Menopause has previously been thought to be accompanied by a decline in disease severity (Kromann et al., 2014). The majority of our study participants reported that symptoms were more likely to be unchanged or worsen with menopause. Although the reason for this finding is unclear, one possible explanation could be that patients were older at the time of menopause and had a longer time to develop increased numbers of lesions in more anatomic regions; thus, the overall disease burden was thought to be higher with menopause. Nevertheless, this result suggests that long-term follow-up in patients with HS is important.

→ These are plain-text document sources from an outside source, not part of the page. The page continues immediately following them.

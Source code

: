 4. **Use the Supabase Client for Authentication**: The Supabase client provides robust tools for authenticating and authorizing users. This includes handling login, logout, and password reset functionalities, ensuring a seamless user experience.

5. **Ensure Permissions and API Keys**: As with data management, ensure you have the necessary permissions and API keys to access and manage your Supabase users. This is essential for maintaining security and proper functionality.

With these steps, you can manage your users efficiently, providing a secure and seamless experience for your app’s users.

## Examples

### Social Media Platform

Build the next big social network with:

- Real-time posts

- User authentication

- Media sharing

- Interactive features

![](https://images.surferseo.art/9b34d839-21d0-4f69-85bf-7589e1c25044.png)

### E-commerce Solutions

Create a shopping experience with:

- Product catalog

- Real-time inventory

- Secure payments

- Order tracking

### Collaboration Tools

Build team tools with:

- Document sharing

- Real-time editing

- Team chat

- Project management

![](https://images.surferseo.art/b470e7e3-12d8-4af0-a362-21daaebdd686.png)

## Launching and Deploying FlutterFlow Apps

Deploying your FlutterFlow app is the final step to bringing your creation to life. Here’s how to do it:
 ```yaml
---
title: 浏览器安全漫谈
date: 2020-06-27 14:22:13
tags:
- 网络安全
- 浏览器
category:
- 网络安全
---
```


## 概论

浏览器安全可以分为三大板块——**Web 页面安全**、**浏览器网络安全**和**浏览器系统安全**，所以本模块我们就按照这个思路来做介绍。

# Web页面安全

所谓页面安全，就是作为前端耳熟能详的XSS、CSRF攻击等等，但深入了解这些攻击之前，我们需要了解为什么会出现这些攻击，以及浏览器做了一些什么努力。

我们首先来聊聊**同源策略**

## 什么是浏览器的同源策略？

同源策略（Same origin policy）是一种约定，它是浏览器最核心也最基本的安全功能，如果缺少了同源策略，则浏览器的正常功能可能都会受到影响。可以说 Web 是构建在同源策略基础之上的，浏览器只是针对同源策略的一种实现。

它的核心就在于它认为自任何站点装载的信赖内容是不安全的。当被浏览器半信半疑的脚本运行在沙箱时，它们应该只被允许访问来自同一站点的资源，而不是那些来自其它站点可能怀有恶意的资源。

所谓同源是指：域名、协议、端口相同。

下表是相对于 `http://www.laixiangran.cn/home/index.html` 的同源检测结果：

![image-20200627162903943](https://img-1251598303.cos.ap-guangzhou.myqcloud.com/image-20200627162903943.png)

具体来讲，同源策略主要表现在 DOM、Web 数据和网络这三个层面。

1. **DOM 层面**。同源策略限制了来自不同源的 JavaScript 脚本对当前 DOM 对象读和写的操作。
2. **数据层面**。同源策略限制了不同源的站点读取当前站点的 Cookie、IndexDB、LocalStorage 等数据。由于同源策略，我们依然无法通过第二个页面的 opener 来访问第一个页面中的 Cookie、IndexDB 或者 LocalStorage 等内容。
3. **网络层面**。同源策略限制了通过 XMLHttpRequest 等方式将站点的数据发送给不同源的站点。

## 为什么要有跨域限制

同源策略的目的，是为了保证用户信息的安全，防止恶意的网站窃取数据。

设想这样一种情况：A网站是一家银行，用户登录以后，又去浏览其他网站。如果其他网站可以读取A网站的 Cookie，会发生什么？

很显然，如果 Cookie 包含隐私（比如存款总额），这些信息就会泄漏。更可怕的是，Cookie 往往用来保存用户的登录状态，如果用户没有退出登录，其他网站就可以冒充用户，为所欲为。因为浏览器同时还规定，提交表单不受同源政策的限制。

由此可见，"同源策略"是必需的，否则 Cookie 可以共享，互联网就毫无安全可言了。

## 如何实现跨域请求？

Study limitations include lack of respondent racial diversity and recall bias. There was also reliance on patient reporting of their Hurley stage by providing patients with descriptions of each stage, as well as patient reporting of their HS disease status, which may differ from objective clinical determinants of disease severity as well as disease improvement or worsening. In addition, we elicited survey responses from members of HS support groups on social media and from HS specialty clinics, which may not truly represent general HS population demographics. We did not distinguish between patients who received the survey link through an HS specialty clinic versus through social media. As with any anonymous, Web-based survey, participants could potentially complete the survey more than once. Despite these limitations, to our knowledge, this is the first study to report on delivery method and delivery-related healing complications in HS; thus, we believe this adds valuable information to the existing literature on HS in women.

Conclusion

Further investigation is required to elucidate the mechanistic link between HS disease activity and hormonal changes throughout menses, pregnancy, and menopause. Development of HS screening tools may facilitate earlier diagnosis, leading to earlier treatment and more adequate disease control during a woman’s childbearing years. Multidisciplinary collaboration is essential in the development of individualized treatment plans for women of childbearing age with HS. Prospective studies (Adelekun et al., 2020) in women with HS are needed to further investigate the impact of delivery method on HS symptoms and improve dermatology and obstetrics/gynecology collaborative counseling of patients with HS regarding the optimal delivery method.

Conflict of Interest

None.

Financial Disclosures

Vivian Y. Shi is a stock shareholder of Learn Health and has served as an advisory board member, investigator, and/or received research funding from Sanofi Genzyme, Regeneron, AbbVie, Eli Lilly, Novartis, SUN Pharma, LEO Pharma, Pfizer, Menlo Therapeutics, Burt’s Bees, GpSkin, Altus Labs, and Skin Actives Scientific. There were no incentives or transactions, financial or otherwise, relevant to this manuscript.

Funding

This research was supported by the National Institutes of Health National Center for Advancing Translational Science, (grant number UL1TR001881).

Study Approval

The author(s) confirm that any aspect of the work covered in this manuscript that has involved human patients has been conducted with the ethical approval of all relevant bodies.